DATA SHOWN below:

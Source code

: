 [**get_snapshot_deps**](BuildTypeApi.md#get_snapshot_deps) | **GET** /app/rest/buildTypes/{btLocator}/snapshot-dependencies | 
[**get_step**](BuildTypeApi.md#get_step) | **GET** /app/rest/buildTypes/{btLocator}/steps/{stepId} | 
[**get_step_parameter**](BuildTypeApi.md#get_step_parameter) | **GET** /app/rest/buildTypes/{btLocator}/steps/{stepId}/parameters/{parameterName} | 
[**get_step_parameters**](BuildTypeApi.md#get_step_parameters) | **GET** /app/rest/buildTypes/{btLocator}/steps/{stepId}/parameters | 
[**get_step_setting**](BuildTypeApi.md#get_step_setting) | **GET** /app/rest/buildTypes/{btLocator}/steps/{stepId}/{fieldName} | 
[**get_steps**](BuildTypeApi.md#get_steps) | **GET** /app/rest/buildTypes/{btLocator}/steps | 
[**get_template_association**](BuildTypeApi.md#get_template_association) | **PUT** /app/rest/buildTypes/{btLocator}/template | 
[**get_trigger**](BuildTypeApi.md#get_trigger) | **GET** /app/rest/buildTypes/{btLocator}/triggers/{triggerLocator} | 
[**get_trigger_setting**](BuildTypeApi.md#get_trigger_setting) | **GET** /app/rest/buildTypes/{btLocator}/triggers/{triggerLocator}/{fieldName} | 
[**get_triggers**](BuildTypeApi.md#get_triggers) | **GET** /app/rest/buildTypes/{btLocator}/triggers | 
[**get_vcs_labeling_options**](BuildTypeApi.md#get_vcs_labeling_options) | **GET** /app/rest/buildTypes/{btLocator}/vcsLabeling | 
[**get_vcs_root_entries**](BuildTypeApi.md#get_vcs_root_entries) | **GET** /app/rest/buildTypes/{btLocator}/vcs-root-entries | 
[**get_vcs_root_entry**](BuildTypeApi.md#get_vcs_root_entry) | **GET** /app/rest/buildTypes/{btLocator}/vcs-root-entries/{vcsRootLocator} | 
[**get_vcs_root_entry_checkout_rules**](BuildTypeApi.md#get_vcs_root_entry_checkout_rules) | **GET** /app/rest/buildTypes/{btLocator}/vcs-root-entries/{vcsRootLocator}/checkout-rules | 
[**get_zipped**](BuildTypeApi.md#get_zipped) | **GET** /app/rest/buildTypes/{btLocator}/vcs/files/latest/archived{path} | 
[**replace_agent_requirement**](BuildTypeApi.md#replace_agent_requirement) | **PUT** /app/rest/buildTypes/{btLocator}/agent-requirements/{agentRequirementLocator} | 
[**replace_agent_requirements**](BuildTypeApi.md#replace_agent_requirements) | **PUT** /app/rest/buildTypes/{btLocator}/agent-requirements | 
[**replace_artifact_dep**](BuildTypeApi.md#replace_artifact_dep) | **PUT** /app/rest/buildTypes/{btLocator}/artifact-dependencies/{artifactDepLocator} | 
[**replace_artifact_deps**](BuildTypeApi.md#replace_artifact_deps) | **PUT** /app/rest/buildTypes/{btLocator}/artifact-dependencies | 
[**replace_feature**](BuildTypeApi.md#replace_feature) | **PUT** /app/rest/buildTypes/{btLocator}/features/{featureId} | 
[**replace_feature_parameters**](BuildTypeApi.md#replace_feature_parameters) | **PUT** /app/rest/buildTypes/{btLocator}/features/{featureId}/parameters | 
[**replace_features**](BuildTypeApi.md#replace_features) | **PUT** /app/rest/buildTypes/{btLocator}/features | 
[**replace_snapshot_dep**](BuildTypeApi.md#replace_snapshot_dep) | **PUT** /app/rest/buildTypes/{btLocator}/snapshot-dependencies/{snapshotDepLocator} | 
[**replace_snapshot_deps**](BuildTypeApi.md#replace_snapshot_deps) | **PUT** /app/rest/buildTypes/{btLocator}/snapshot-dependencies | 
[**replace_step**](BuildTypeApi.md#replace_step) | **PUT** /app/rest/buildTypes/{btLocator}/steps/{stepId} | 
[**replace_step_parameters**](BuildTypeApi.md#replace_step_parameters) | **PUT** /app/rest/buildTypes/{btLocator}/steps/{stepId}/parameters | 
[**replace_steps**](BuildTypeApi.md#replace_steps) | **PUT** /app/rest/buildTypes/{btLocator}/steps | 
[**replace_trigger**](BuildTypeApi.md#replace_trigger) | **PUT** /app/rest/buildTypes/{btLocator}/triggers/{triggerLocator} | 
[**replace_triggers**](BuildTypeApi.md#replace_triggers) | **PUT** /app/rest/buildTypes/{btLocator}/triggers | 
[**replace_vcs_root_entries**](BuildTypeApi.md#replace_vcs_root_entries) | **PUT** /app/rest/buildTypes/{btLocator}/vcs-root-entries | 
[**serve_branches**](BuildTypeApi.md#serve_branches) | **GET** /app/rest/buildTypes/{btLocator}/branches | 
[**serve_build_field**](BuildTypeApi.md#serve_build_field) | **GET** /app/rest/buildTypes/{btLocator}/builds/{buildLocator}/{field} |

End of DATA SHOWN.

**PROBLEM STATEMENT**
Count every line of the data in which the word "featureId" appears, and report only the total.

**EXPECTED ANSWER**
2